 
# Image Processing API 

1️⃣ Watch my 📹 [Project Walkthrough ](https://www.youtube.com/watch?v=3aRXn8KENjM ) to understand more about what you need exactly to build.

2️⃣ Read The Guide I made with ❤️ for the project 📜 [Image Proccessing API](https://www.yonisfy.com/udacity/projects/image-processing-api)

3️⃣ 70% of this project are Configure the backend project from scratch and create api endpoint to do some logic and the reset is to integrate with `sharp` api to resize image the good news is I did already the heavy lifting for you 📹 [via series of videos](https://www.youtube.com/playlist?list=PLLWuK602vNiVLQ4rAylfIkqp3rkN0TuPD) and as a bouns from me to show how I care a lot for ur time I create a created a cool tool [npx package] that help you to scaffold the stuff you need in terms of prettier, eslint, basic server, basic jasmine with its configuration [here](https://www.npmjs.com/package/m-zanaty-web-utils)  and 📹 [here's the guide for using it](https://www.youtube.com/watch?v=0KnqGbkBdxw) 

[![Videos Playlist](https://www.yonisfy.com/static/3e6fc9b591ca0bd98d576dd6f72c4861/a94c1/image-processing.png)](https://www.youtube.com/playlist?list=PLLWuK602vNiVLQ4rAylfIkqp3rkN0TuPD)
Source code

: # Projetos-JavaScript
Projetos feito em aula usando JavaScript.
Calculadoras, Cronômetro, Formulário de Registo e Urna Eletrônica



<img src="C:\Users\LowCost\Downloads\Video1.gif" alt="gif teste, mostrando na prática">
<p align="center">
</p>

------------------------------------------------

## YOUR TASK
The answer should be an exact copy of the lines from the one containing "Projetos feito em aula usando JavaScript." through the last line of the entries, both included.

## RESPONSE BOX
Projetos feito em aula usando JavaScript.
Calculadoras, Cronômetro, Formulário de Registo e Urna Eletrônica



<img src="C:\Users\LowCost\Downloads\Video1.gif" alt="gif teste, mostrando na prática">
<p align="center">
</p>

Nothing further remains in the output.